Data records: Begin

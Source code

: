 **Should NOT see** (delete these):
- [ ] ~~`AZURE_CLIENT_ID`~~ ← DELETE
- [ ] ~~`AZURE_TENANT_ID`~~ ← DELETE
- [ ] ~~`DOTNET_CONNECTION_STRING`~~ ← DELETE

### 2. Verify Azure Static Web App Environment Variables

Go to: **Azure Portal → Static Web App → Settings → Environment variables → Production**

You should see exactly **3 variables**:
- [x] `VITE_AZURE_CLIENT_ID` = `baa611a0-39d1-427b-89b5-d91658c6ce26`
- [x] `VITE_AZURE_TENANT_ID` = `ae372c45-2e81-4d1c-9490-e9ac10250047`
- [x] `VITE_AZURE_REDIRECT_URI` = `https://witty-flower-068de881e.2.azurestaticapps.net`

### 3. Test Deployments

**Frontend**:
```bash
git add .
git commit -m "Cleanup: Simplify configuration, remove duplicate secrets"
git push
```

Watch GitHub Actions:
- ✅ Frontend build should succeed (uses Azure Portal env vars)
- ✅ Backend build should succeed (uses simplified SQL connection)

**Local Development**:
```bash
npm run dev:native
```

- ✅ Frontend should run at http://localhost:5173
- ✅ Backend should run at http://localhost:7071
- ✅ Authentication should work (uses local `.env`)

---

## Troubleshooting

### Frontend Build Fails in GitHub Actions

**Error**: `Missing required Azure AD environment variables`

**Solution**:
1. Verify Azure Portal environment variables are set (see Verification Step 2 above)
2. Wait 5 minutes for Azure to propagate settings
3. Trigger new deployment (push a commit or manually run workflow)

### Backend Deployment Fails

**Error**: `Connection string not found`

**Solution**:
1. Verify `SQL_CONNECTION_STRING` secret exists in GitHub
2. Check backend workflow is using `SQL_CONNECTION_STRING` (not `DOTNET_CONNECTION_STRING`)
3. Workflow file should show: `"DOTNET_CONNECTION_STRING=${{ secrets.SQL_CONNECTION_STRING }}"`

Data records: End

* [Action item] Copy out the entries above exactly as given, starting at the top and ending with the line containing "### 2. Verify"; include both and nothing more.

* [Answer to the problem]
Source code

: **Should NOT see** (delete these):
- [ ] ~~`AZURE_CLIENT_ID`~~ ← DELETE
- [ ] ~~`AZURE_TENANT_ID`~~ ← DELETE
- [ ] ~~`DOTNET_CONNECTION_STRING`~~ ← DELETE

### 2. Verify Azure Static Web App Environment Variables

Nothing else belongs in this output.